**What to do:** Go through the listing beneath this task and return every line that carries the string "проект".

**Entries shown:**
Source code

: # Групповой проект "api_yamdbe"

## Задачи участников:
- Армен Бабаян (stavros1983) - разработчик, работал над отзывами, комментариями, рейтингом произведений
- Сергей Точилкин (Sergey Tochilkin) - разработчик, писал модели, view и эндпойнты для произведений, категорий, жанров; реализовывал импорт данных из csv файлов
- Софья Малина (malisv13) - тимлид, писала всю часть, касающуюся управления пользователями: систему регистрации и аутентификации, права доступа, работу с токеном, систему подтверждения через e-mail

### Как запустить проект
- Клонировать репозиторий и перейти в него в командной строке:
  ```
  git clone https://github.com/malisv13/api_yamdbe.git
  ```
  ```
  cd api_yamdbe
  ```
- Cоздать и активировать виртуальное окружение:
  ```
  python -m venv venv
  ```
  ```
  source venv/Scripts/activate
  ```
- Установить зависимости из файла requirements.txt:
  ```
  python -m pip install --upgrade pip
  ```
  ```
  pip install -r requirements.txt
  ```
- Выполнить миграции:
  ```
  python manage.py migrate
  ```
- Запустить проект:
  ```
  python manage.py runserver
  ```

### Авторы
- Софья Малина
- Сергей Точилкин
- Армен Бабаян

==

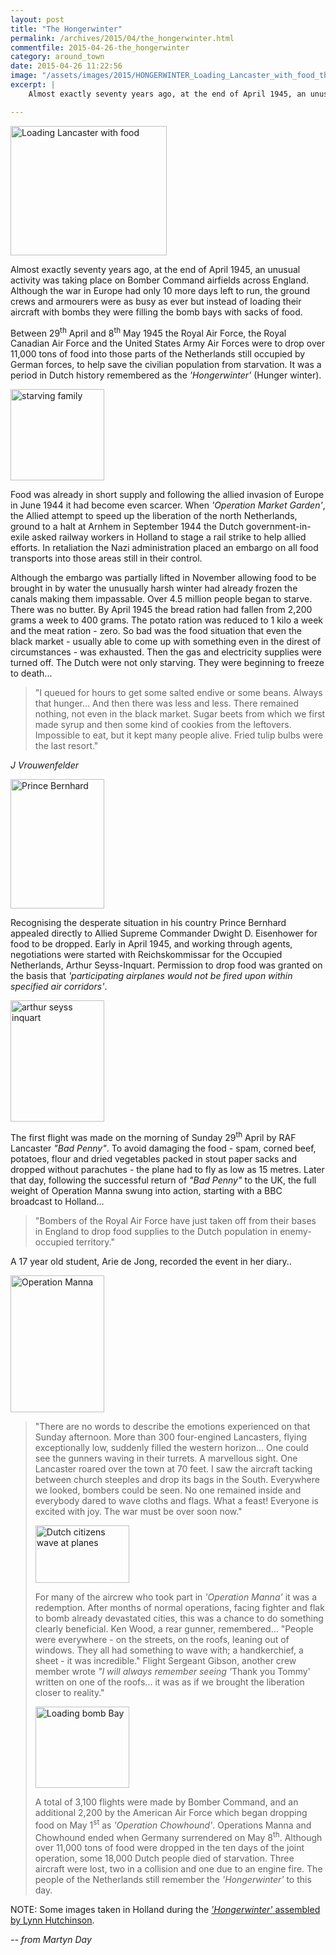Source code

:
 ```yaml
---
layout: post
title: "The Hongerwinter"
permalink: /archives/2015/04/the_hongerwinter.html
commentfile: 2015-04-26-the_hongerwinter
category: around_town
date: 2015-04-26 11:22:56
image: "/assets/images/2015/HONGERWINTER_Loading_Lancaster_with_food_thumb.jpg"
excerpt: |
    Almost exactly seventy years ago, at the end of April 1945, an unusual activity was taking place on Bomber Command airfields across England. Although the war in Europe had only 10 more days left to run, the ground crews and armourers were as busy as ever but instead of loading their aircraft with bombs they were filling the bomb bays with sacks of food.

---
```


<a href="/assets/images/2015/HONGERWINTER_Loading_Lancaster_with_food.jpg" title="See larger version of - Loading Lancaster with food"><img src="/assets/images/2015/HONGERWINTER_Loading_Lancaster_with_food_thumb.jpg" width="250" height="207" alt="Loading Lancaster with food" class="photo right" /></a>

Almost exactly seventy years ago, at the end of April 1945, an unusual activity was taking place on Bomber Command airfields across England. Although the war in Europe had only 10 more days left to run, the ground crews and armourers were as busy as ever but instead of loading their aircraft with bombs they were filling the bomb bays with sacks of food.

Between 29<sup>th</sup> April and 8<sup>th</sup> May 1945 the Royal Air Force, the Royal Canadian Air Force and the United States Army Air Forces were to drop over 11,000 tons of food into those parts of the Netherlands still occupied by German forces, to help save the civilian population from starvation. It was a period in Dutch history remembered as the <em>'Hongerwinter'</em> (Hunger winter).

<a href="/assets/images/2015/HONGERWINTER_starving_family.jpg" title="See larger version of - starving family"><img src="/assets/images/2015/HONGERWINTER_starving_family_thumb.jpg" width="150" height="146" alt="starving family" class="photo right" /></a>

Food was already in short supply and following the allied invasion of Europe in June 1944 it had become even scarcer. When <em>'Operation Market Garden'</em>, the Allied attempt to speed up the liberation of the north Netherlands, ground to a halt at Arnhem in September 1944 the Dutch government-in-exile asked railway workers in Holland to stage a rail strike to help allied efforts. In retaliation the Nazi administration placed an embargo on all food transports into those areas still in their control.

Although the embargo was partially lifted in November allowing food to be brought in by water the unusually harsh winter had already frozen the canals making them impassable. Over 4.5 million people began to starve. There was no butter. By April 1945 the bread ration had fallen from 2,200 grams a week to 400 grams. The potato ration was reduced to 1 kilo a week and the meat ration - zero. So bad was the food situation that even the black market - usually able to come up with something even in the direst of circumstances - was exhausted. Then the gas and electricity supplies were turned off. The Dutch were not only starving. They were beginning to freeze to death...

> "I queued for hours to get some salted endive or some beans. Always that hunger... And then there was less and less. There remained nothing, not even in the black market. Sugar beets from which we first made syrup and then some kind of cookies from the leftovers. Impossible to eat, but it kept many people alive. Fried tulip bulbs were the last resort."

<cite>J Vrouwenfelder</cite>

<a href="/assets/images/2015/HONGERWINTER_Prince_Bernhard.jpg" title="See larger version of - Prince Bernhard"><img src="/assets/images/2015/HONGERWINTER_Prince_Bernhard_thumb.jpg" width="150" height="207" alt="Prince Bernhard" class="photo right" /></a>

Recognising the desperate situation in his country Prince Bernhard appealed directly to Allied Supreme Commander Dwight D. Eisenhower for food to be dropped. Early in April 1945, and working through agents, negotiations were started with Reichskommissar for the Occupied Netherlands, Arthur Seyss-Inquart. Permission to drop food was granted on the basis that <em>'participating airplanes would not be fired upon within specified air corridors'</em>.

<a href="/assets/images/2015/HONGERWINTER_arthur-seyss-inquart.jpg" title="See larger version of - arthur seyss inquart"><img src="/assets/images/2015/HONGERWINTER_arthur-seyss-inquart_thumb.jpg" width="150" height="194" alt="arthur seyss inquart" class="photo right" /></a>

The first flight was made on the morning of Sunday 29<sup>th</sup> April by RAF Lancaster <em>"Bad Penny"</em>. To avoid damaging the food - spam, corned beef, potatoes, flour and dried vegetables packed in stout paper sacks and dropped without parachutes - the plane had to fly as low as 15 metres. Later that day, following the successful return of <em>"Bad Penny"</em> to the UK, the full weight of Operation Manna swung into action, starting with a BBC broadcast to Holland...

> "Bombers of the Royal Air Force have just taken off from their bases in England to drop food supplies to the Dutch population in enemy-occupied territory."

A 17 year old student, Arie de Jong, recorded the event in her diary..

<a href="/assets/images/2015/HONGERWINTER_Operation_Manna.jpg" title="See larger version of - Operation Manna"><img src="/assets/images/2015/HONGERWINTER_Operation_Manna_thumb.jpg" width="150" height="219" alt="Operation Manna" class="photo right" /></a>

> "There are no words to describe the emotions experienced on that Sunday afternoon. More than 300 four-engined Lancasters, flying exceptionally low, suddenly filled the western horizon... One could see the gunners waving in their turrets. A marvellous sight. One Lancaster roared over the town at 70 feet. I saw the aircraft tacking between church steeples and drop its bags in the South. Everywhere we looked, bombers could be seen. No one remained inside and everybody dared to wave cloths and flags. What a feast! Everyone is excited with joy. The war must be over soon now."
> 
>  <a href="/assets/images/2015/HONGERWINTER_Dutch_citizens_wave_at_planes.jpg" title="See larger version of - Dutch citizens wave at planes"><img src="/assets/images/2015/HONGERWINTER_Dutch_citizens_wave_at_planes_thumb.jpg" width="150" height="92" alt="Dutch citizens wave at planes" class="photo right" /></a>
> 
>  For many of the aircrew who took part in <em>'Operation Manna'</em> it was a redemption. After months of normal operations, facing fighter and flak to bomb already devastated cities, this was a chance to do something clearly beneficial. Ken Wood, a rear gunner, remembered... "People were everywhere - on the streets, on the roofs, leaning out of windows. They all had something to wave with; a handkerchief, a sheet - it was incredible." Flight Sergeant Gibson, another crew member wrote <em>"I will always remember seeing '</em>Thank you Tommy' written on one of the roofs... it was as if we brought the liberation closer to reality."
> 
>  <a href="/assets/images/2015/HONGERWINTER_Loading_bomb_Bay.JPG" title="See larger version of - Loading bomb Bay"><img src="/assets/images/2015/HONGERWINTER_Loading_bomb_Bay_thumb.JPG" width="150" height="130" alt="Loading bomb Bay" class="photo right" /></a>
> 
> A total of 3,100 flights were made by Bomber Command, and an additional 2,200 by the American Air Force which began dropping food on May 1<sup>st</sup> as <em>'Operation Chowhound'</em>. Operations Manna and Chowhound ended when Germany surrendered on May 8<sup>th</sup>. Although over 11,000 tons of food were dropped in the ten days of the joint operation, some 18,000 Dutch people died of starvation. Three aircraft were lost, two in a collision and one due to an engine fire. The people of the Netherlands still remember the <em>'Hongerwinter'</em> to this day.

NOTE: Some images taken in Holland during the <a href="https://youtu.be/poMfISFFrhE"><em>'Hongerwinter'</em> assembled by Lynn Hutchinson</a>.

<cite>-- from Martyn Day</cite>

**Exercise solution:**
: # Групповой проект "api_yamdbe"
### Как запустить проект
- Запустить проект:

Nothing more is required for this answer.